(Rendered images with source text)
________________

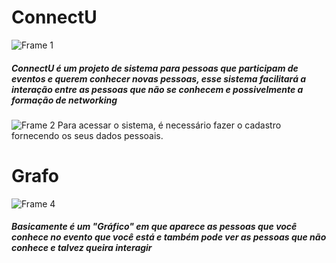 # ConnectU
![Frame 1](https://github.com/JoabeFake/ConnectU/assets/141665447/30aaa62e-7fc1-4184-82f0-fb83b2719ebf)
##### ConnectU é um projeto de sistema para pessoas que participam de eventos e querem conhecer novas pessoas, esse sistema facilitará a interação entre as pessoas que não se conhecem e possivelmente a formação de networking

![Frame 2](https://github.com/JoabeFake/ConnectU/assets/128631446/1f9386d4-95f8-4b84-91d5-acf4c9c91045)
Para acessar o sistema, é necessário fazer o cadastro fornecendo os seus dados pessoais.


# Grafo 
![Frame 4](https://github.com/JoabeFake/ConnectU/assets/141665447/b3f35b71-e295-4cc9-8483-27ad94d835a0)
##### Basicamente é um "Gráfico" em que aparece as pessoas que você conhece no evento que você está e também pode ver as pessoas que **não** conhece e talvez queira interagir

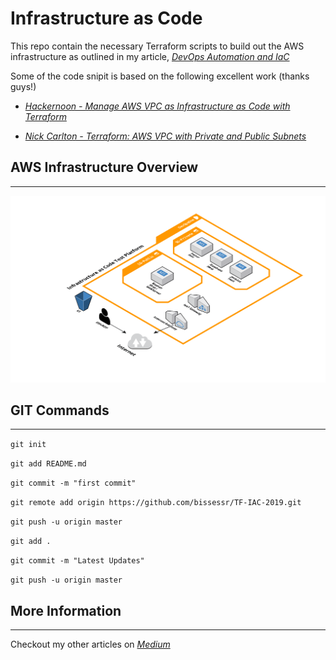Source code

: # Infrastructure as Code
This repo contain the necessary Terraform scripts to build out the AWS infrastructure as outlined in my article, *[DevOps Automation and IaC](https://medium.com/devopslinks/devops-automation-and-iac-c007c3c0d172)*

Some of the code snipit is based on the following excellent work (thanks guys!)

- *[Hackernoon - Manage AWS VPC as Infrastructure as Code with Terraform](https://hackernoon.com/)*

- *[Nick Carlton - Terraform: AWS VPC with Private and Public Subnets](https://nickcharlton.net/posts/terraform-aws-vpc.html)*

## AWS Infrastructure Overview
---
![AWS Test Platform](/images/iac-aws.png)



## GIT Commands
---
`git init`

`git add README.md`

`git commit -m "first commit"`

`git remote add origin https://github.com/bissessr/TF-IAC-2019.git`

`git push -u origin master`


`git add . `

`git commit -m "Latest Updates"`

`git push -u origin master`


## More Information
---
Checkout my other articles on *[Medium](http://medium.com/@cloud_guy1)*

________________

● **What you will do**
Please retype the records above exactly, excluding every picture.

● **Written solution**
 # ConnectU
![Frame 1](https://github.com/JoabeFake/ConnectU/assets/141665447/30aaa62e-7fc1-4184-82f0-fb83b2719ebf)
##### ConnectU é um projeto de sistema para pessoas que participam de eventos e querem conhecer novas pessoas, esse sistema facilitará a interação entre as pessoas que não se conhecem e possivelmente a formação de networking

![Frame 2](https://github.com/JoabeFake/ConnectU/assets/128631446/1f9386d4-95f8-4b84-91d5-acf4c9c91045)
Para acessar o sistema, é necessário fazer o cadastro fornecendo os seus dados pessoais.


# Grafo 
![Frame 4](https://github.com/JoabeFake/ConnectU/assets/141665447/b3f35b71-e295-4cc9-8483-27ad94d835a0)
##### Basicamente é um "Gráfico" em que aparece as pessoas que você conhece no evento que você está e também pode ver as pessoas que **não** conhece e talvez queira interagir

Source code

: # Infrastructure as Code
This repo contain the necessary Terraform scripts to build out the AWS infrastructure as outlined in my article, *[DevOps Automation and IaC](https://medium.com/devopslinks/devops-automation-and-iac-c007c3c0d172)*

Some of the code snipit is based on the following excellent work (thanks guys!)

- *[Hackernoon - Manage AWS VPC as Infrastructure as Code with Terraform](https://hackernoon.com/)*

- *[Nick Carlton - Terraform: AWS VPC with Private and Public Subnets](https://nickcharlton.net/posts/terraform-aws-vpc.html)*

## AWS Infrastructure Overview
---
![AWS Test Platform](/images/iac-aws.png)



## GIT Commands
---
`git init`

`git add README.md`

`git commit -m "first commit"`

`git remote add origin https://github.com/bissessr/TF-IAC-2019.git`

`git push -u origin master`


`git add . `

`git commit -m "Latest Updates"`

`git push -u origin master`


## More Information
---
Checkout my other articles on *[Medium](http://medium.com/@cloud_guy1)*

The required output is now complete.